EXERCISE GOAL: Find the lines of the listing that contain the string "thrust", and return them.

(AVAILABLE DATA)

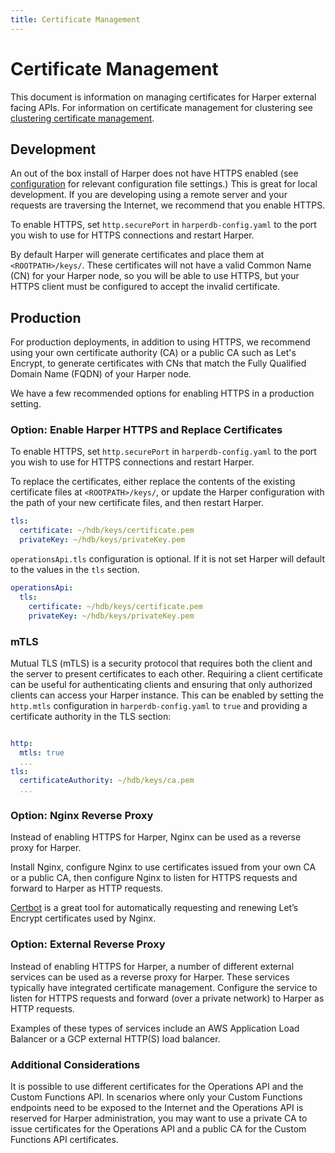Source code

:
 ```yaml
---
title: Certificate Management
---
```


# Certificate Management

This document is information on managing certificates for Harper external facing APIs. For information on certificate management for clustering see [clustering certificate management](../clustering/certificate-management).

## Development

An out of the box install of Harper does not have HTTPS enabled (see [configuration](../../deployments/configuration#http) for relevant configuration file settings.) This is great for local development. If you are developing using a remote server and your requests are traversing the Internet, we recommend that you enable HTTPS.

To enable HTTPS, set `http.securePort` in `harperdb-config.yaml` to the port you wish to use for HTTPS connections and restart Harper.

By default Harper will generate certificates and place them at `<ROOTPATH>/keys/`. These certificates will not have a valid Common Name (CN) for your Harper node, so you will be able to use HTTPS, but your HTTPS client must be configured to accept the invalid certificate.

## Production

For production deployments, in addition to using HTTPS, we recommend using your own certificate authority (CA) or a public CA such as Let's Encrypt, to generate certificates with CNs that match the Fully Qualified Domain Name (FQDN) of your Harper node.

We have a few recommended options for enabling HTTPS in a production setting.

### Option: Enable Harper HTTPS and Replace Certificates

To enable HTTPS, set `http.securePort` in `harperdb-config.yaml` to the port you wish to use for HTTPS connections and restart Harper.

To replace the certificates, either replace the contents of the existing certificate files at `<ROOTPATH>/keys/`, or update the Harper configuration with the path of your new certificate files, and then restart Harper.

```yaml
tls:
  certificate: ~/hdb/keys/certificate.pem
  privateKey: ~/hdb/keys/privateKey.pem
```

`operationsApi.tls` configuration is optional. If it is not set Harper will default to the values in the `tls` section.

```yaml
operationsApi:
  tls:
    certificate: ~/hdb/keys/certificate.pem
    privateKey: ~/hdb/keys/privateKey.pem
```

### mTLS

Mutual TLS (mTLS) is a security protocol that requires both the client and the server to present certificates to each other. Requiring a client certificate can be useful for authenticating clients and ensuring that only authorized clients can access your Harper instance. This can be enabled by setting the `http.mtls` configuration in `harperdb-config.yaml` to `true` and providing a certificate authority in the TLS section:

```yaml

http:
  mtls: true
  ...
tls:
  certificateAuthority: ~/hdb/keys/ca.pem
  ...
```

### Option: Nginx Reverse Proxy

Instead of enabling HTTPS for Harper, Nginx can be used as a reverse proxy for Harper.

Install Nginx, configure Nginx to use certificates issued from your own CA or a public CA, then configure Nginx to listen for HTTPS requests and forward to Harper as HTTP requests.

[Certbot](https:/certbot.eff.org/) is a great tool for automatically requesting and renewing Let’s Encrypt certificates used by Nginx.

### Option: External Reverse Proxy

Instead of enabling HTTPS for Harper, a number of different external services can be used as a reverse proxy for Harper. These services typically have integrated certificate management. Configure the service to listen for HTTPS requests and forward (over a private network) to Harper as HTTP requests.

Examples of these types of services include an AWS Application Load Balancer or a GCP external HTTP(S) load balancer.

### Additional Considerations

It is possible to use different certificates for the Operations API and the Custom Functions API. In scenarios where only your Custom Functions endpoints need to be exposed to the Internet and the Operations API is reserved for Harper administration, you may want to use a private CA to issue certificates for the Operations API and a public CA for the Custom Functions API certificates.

(End AVAILABLE DATA)
(AVAILABLE DATA)

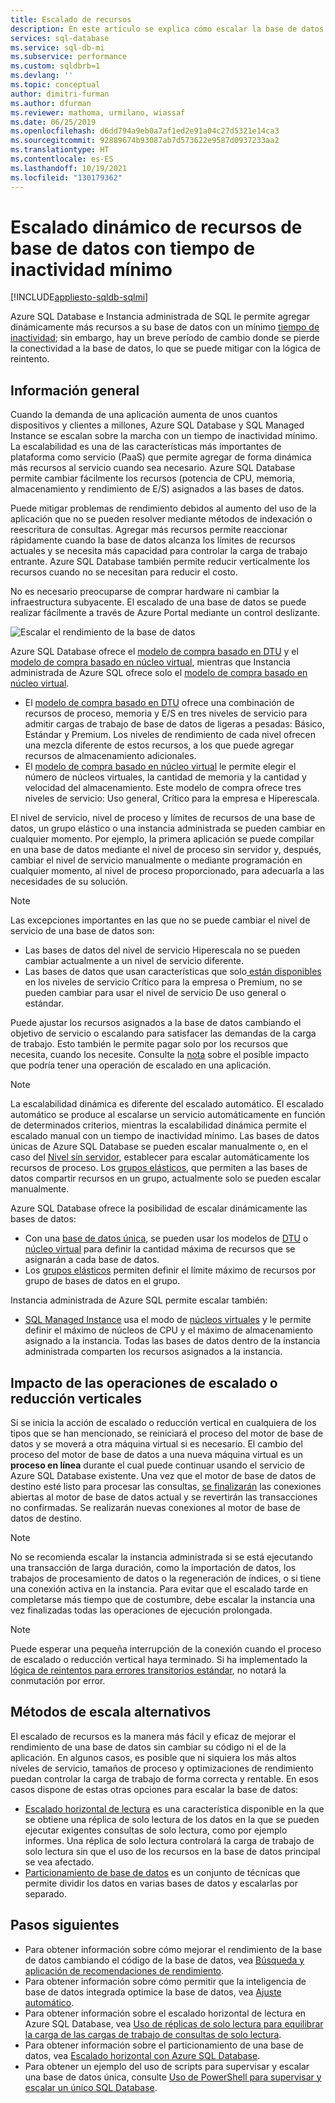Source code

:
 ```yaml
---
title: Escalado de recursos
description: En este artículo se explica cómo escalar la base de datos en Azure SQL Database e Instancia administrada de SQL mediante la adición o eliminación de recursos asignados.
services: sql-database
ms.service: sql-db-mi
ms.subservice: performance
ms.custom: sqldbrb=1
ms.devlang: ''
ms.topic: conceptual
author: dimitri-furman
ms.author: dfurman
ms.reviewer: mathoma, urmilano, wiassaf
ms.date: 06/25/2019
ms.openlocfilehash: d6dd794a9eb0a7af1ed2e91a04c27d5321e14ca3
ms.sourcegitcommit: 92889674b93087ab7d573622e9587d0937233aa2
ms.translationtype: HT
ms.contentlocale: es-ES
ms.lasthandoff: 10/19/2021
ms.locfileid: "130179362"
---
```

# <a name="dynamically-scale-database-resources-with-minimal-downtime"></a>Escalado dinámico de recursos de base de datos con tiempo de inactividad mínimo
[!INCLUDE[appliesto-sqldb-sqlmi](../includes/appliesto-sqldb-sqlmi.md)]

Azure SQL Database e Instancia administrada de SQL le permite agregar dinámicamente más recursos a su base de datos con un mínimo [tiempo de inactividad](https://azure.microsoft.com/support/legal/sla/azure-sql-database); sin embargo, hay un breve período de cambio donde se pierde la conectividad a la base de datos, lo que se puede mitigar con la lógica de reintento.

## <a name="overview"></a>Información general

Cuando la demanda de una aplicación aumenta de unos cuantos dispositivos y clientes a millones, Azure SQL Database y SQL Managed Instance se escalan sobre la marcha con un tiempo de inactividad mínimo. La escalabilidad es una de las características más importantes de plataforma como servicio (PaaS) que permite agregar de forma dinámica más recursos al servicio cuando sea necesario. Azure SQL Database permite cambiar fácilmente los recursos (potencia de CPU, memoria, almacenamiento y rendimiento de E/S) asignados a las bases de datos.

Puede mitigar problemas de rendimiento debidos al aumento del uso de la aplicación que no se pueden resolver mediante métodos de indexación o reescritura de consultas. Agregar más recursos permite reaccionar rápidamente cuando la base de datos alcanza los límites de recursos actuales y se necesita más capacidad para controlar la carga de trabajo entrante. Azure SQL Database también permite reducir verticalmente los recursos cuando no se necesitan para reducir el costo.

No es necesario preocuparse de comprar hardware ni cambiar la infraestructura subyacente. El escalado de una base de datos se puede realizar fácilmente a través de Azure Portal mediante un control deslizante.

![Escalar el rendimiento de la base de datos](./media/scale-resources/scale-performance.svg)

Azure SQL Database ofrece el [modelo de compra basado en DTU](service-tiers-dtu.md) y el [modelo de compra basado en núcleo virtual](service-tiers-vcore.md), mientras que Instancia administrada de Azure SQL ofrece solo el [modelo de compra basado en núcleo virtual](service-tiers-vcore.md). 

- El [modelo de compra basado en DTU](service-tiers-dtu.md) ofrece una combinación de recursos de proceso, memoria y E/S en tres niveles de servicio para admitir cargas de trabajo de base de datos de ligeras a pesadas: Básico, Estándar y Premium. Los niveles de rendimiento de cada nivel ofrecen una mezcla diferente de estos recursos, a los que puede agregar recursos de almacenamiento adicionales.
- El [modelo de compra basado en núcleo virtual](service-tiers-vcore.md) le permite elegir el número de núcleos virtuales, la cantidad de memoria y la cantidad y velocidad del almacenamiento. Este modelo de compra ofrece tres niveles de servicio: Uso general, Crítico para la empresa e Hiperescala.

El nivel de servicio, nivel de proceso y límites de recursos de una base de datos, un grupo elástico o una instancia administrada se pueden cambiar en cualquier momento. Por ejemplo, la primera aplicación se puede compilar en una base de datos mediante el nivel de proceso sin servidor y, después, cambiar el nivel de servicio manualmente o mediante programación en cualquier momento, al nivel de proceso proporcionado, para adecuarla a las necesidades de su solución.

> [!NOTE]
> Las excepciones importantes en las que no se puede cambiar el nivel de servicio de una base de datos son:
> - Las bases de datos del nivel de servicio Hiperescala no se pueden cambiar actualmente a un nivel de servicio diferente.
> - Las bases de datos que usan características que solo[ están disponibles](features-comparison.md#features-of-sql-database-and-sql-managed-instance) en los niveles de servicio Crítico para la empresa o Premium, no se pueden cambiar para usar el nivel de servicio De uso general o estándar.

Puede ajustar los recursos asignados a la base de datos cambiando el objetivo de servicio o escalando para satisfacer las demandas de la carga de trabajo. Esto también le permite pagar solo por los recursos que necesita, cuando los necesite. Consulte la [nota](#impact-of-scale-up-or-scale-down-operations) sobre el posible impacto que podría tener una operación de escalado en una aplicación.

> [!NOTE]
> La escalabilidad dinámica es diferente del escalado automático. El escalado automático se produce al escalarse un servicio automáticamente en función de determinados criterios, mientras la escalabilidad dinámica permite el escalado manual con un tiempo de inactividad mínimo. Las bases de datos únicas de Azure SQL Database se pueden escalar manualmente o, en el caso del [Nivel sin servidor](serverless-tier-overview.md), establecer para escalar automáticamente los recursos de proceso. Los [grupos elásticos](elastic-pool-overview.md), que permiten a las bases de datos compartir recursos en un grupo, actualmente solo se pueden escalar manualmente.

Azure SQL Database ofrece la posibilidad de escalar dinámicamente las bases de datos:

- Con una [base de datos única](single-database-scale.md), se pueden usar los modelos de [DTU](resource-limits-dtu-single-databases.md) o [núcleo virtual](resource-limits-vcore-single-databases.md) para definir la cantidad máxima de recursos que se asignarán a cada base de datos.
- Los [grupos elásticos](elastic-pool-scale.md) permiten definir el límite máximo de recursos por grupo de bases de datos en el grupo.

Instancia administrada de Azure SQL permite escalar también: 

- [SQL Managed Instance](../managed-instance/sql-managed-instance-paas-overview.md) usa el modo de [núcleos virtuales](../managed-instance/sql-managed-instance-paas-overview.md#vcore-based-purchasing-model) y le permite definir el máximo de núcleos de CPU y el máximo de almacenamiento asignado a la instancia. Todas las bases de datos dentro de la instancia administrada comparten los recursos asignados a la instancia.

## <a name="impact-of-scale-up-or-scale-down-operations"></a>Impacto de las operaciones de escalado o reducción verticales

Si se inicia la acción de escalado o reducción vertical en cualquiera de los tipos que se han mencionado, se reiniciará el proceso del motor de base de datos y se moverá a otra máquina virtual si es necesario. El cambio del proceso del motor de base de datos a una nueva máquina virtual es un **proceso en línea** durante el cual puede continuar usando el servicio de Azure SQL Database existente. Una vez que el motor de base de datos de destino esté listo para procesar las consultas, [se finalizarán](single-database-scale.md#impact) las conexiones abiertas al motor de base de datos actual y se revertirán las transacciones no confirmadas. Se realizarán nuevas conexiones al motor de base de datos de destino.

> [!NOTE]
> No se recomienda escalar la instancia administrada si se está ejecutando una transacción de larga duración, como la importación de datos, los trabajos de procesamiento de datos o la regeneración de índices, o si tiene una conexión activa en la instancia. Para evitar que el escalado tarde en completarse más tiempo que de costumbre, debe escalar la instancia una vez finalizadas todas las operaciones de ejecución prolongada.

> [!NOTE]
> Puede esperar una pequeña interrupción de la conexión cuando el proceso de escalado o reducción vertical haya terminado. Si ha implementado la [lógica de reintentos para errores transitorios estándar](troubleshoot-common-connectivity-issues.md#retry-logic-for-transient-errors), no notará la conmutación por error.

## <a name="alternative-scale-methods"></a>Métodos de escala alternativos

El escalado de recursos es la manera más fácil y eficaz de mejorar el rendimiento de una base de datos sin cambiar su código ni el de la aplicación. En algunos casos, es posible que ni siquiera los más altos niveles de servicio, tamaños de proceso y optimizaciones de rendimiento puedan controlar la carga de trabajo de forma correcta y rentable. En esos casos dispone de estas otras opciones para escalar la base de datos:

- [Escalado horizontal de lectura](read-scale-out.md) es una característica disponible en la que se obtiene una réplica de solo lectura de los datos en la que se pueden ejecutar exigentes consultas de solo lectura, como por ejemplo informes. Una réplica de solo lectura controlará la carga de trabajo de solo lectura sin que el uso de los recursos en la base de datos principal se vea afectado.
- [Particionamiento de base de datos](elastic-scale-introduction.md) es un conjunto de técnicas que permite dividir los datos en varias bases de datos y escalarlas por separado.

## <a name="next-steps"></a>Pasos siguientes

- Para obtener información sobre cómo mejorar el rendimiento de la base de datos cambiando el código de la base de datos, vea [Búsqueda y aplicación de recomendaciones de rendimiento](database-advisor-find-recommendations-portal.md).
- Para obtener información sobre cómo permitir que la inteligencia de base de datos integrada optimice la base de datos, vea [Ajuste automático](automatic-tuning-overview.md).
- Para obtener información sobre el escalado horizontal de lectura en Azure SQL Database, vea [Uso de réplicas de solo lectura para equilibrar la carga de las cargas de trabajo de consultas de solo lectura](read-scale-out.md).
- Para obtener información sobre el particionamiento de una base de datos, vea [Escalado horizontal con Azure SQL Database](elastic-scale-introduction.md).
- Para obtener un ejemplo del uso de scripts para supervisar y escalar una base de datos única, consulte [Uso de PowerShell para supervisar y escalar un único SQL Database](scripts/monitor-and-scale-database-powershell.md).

(End AVAILABLE DATA)
(AVAILABLE DATA)

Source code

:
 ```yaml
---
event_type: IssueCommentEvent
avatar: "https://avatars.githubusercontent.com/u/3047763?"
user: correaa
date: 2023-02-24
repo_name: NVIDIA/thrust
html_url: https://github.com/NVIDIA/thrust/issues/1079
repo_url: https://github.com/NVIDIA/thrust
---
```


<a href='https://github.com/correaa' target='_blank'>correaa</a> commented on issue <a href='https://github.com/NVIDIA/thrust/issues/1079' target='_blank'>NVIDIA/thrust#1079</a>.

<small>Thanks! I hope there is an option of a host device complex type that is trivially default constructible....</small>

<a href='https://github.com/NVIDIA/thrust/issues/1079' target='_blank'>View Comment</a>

(End AVAILABLE DATA)

ANSWER BOX:
repo_name: NVIDIA/thrust
html_url: https://github.com/NVIDIA/thrust/issues/1079
repo_url: https://github.com/NVIDIA/thrust
<a href='https://github.com/correaa' target='_blank'>correaa</a> commented on issue <a href='https://github.com/NVIDIA/thrust/issues/1079' target='_blank'>NVIDIA/thrust#1079</a>.
<a href='https://github.com/NVIDIA/thrust/issues/1079' target='_blank'>View Comment</a>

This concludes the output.